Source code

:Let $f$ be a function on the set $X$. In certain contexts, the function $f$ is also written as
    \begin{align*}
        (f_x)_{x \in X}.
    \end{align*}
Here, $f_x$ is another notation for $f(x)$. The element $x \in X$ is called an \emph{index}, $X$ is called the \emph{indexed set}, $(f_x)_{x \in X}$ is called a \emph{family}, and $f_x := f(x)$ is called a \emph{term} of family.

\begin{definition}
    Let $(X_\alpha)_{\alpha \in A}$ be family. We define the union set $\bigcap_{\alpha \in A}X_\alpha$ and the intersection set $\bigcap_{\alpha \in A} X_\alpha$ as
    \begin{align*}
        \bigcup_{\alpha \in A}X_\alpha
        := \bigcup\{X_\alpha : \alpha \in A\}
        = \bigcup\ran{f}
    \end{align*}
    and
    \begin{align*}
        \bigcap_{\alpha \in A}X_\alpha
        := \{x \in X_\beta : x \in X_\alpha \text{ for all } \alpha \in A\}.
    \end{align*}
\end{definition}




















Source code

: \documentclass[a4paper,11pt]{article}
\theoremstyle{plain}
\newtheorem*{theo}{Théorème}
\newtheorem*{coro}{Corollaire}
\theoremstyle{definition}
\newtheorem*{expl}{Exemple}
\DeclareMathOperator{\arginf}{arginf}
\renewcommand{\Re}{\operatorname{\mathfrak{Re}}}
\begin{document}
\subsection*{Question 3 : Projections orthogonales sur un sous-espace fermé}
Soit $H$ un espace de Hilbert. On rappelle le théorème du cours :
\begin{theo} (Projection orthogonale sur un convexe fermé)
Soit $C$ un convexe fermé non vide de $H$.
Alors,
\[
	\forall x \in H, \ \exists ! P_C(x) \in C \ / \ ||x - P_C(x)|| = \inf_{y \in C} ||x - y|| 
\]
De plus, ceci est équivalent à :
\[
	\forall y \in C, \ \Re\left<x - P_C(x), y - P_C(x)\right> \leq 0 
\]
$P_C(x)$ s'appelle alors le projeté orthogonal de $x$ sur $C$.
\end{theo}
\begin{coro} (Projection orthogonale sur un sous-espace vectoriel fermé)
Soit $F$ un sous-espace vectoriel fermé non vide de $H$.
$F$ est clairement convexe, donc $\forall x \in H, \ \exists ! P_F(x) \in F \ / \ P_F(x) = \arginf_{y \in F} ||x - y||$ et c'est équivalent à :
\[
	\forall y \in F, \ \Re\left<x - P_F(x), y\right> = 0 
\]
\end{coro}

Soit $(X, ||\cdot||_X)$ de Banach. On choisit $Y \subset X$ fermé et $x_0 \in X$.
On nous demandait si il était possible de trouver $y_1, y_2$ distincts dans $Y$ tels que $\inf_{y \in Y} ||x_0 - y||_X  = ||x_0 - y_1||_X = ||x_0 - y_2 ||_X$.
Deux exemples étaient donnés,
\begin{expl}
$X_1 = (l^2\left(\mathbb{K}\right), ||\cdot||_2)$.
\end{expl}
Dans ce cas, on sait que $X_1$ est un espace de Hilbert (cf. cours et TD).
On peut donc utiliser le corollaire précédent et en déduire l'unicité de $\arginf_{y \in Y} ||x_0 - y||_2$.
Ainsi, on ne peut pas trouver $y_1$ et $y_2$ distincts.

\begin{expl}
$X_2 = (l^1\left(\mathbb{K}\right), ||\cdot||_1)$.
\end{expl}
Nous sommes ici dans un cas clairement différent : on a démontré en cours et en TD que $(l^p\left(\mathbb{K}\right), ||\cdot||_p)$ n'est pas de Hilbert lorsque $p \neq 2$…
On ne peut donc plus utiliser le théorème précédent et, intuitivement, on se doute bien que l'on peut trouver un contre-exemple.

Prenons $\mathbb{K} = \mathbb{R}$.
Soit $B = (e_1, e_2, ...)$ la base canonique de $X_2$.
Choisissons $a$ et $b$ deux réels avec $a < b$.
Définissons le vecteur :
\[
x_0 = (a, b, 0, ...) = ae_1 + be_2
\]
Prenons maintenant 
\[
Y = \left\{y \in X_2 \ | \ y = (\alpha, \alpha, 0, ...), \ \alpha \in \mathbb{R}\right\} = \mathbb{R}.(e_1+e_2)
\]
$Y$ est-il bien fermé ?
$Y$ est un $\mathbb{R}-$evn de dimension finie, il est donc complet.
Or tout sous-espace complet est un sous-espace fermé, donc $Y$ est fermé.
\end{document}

☆ ☆ ☆ ☆ ☆ ☆ ☆

■ Requirement
Without altering a single word, set down all the entries again.

■ Response
Source code

:Let $f$ be a function on the set $X$. In certain contexts, the function $f$ is also written as
    \begin{align*}
        (f_x)_{x \in X}.
    \end{align*}
Here, $f_x$ is another notation for $f(x)$. The element $x \in X$ is called an \emph{index}, $X$ is called the \emph{indexed set}, $(f_x)_{x \in X}$ is called a \emph{family}, and $f_x := f(x)$ is called a \emph{term} of family.

\begin{definition}
    Let $(X_\alpha)_{\alpha \in A}$ be family. We define the union set $\bigcap_{\alpha \in A}X_\alpha$ and the intersection set $\bigcap_{\alpha \in A} X_\alpha$ as
    \begin{align*}
        \bigcup_{\alpha \in A}X_\alpha
        := \bigcup\{X_\alpha : \alpha \in A\}
        = \bigcup\ran{f}
    \end{align*}
    and
    \begin{align*}
        \bigcap_{\alpha \in A}X_\alpha
        := \{x \in X_\beta : x \in X_\alpha \text{ for all } \alpha \in A\}.
    \end{align*}
\end{definition}




















Source code

: \documentclass[a4paper,11pt]{article}
\theoremstyle{plain}
\newtheorem*{theo}{Théorème}
\newtheorem*{coro}{Corollaire}
\theoremstyle{definition}
\newtheorem*{expl}{Exemple}
\DeclareMathOperator{\arginf}{arginf}
\renewcommand{\Re}{\operatorname{\mathfrak{Re}}}
\begin{document}
\subsection*{Question 3 : Projections orthogonales sur un sous-espace fermé}
Soit $H$ un espace de Hilbert. On rappelle le théorème du cours :
\begin{theo} (Projection orthogonale sur un convexe fermé)
Soit $C$ un convexe fermé non vide de $H$.
Alors,
\[
	\forall x \in H, \ \exists ! P_C(x) \in C \ / \ ||x - P_C(x)|| = \inf_{y \in C} ||x - y|| 
\]
De plus, ceci est équivalent à :
\[
	\forall y \in C, \ \Re\left<x - P_C(x), y - P_C(x)\right> \leq 0 
\]
$P_C(x)$ s'appelle alors le projeté orthogonal de $x$ sur $C$.
\end{theo}
\begin{coro} (Projection orthogonale sur un sous-espace vectoriel fermé)
Soit $F$ un sous-espace vectoriel fermé non vide de $H$.
$F$ est clairement convexe, donc $\forall x \in H, \ \exists ! P_F(x) \in F \ / \ P_F(x) = \arginf_{y \in F} ||x - y||$ et c'est équivalent à :
\[
	\forall y \in F, \ \Re\left<x - P_F(x), y\right> = 0 
\]
\end{coro}

Soit $(X, ||\cdot||_X)$ de Banach. On choisit $Y \subset X$ fermé et $x_0 \in X$.
On nous demandait si il était possible de trouver $y_1, y_2$ distincts dans $Y$ tels que $\inf_{y \in Y} ||x_0 - y||_X  = ||x_0 - y_1||_X = ||x_0 - y_2 ||_X$.
Deux exemples étaient donnés,
\begin{expl}
$X_1 = (l^2\left(\mathbb{K}\right), ||\cdot||_2)$.
\end{expl}
Dans ce cas, on sait que $X_1$ est un espace de Hilbert (cf. cours et TD).
On peut donc utiliser le corollaire précédent et en déduire l'unicité de $\arginf_{y \in Y} ||x_0 - y||_2$.
Ainsi, on ne peut pas trouver $y_1$ et $y_2$ distincts.

\begin{expl}
$X_2 = (l^1\left(\mathbb{K}\right), ||\cdot||_1)$.
\end{expl}
Nous sommes ici dans un cas clairement différent : on a démontré en cours et en TD que $(l^p\left(\mathbb{K}\right), ||\cdot||_p)$ n'est pas de Hilbert lorsque $p \neq 2$…
On ne peut donc plus utiliser le théorème précédent et, intuitivement, on se doute bien que l'on peut trouver un contre-exemple.

Prenons $\mathbb{K} = \mathbb{R}$.
Soit $B = (e_1, e_2, ...)$ la base canonique de $X_2$.
Choisissons $a$ et $b$ deux réels avec $a < b$.
Définissons le vecteur :
\[
x_0 = (a, b, 0, ...) = ae_1 + be_2
\]
Prenons maintenant 
\[
Y = \left\{y \in X_2 \ | \ y = (\alpha, \alpha, 0, ...), \ \alpha \in \mathbb{R}\right\} = \mathbb{R}.(e_1+e_2)
\]
$Y$ est-il bien fermé ?
$Y$ est un $\mathbb{R}-$evn de dimension finie, il est donc complet.
Or tout sous-espace complet est un sous-espace fermé, donc $Y$ est fermé.
\end{document}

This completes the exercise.